▶ [Data records]
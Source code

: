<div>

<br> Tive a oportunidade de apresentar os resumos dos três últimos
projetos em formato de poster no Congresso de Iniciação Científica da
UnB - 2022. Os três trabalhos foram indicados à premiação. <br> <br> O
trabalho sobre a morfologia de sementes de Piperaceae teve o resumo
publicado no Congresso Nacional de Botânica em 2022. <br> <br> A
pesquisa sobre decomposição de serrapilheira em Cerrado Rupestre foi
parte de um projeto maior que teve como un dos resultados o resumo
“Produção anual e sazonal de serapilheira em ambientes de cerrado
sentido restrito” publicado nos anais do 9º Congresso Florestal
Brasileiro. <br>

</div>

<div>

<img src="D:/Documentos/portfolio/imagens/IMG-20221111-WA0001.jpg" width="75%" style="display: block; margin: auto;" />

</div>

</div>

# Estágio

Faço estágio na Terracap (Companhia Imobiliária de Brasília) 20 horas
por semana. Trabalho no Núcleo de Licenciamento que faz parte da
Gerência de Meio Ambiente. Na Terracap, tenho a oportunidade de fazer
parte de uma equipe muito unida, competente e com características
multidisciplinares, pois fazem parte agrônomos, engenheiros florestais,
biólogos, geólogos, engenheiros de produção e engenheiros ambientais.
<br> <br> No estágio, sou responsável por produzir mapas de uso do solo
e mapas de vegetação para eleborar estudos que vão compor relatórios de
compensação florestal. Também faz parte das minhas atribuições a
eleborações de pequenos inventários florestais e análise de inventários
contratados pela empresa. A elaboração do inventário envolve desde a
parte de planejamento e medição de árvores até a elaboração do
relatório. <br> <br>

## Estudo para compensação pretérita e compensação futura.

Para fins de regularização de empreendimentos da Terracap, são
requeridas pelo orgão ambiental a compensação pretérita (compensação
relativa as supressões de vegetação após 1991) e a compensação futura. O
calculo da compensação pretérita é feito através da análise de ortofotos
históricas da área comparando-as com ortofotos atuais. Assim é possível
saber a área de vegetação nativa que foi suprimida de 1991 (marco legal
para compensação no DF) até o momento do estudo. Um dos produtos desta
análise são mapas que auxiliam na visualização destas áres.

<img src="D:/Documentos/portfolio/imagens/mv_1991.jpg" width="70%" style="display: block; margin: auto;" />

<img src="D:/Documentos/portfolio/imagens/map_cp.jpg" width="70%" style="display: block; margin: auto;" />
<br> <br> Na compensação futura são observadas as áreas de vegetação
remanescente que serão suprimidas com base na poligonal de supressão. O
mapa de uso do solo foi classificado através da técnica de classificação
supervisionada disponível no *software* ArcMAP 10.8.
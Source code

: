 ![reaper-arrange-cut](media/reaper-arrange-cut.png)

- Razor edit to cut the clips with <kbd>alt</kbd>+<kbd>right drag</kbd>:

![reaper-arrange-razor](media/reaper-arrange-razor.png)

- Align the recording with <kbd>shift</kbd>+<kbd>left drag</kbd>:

▶ [Exercise details] Your answer must be the lines from the first line of the records through the line containing "parte de um projeto", copied exactly.

▶ [Solution to this exercise]
Source code

:<div>

<br> Tive a oportunidade de apresentar os resumos dos três últimos
projetos em formato de poster no Congresso de Iniciação Científica da
UnB - 2022. Os três trabalhos foram indicados à premiação. <br> <br> O
trabalho sobre a morfologia de sementes de Piperaceae teve o resumo
publicado no Congresso Nacional de Botânica em 2022. <br> <br> A
pesquisa sobre decomposição de serrapilheira em Cerrado Rupestre foi
parte de um projeto maior que teve como un dos resultados o resumo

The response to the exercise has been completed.